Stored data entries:
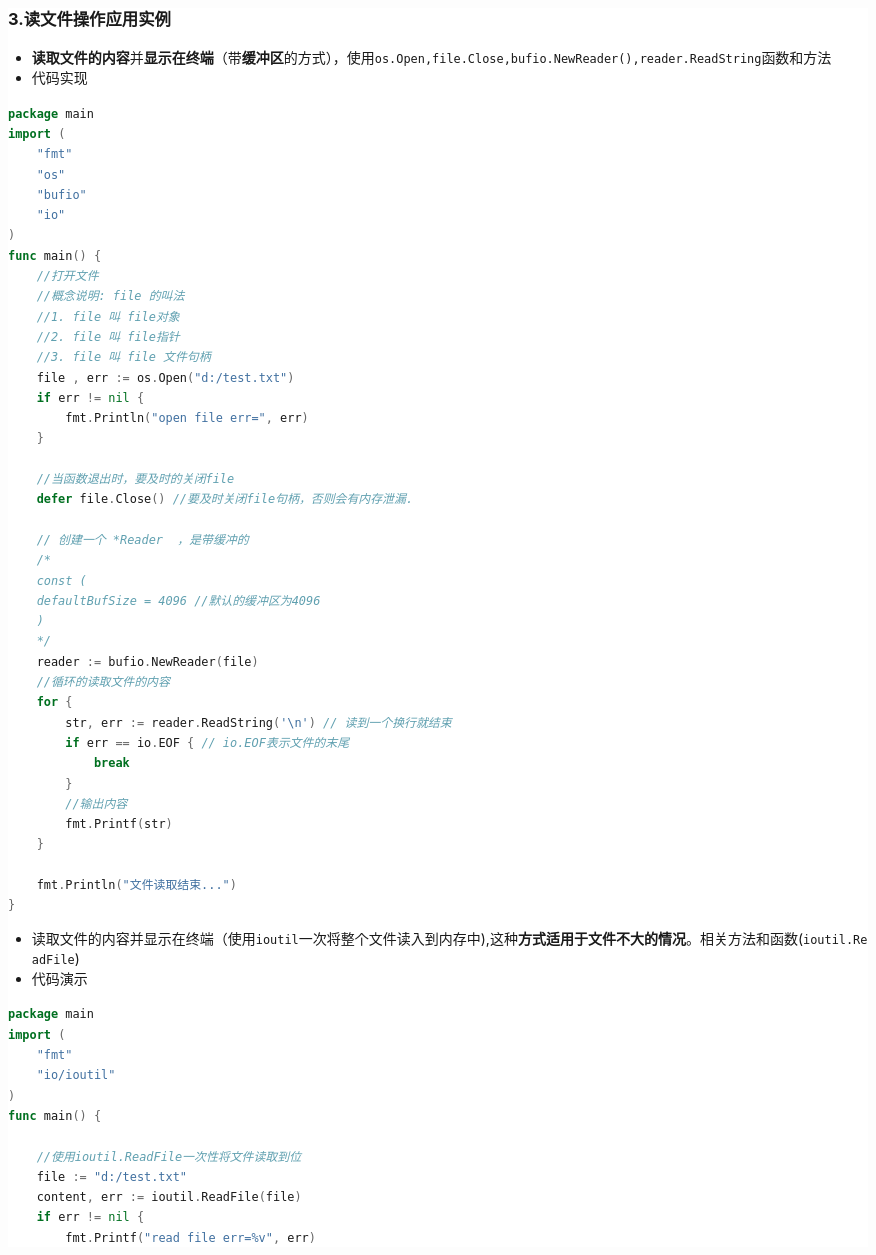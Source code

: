 ### 3.读文件操作应用实例

- **读取文件的内容**并**显示在终端**（带**缓冲区**的方式），使用`os.Open,file.Close,bufio.NewReader(),reader.ReadString`函数和方法
- 代码实现

```go
package main
import (
	"fmt"
	"os"
	"bufio"
	"io" 
)
func main() {
	//打开文件
	//概念说明: file 的叫法
	//1. file 叫 file对象
	//2. file 叫 file指针
	//3. file 叫 file 文件句柄
	file , err := os.Open("d:/test.txt")
	if err != nil {
		fmt.Println("open file err=", err)
	}

	//当函数退出时，要及时的关闭file
	defer file.Close() //要及时关闭file句柄，否则会有内存泄漏.

	// 创建一个 *Reader  ，是带缓冲的
	/*
	const (
	defaultBufSize = 4096 //默认的缓冲区为4096
	)
	*/
	reader := bufio.NewReader(file)
	//循环的读取文件的内容
	for {
		str, err := reader.ReadString('\n') // 读到一个换行就结束
		if err == io.EOF { // io.EOF表示文件的末尾
			break
		}
		//输出内容
		fmt.Printf(str)
	}

	fmt.Println("文件读取结束...")
}
```

- 读取文件的内容并显示在终端（使用`ioutil`一次将整个文件读入到内存中),这种**方式适用于文件不大的情况**。相关方法和函数(`ioutil.ReadFile`)
- 代码演示

```go
package main
import (
	"fmt"
	"io/ioutil" 
)
func main() {

	//使用ioutil.ReadFile一次性将文件读取到位
	file := "d:/test.txt"
	content, err := ioutil.ReadFile(file)
	if err != nil {
		fmt.Printf("read file err=%v", err)
```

Assigned task:
Extract the entries in full, exactly as they are, minus the pictures.

Answer box:
Source code

: ### 3.读文件操作应用实例

- **读取文件的内容**并**显示在终端**（带**缓冲区**的方式），使用`os.Open,file.Close,bufio.NewReader(),reader.ReadString`函数和方法
- 代码实现

```go
package main
import (
	"fmt"
	"os"
	"bufio"
	"io" 
)
func main() {
	//打开文件
	//概念说明: file 的叫法
	//1. file 叫 file对象
	//2. file 叫 file指针
	//3. file 叫 file 文件句柄
	file , err := os.Open("d:/test.txt")
	if err != nil {
		fmt.Println("open file err=", err)
	}

	//当函数退出时，要及时的关闭file
	defer file.Close() //要及时关闭file句柄，否则会有内存泄漏.

	// 创建一个 *Reader  ，是带缓冲的
	/*
	const (
	defaultBufSize = 4096 //默认的缓冲区为4096
	)
	*/
	reader := bufio.NewReader(file)
	//循环的读取文件的内容
	for {
		str, err := reader.ReadString('\n') // 读到一个换行就结束
		if err == io.EOF { // io.EOF表示文件的末尾
			break
		}
		//输出内容
		fmt.Printf(str)
	}

	fmt.Println("文件读取结束...")
}
```

- 读取文件的内容并显示在终端（使用`ioutil`一次将整个文件读入到内存中),这种**方式适用于文件不大的情况**。相关方法和函数(`ioutil.ReadFile`)
- 代码演示

```go
package main
import (
	"fmt"
	"io/ioutil" 
)
func main() {

	//使用ioutil.ReadFile一次性将文件读取到位
	file := "d:/test.txt"
	content, err := ioutil.ReadFile(file)
	if err != nil {
		fmt.Printf("read file err=%v", err)
```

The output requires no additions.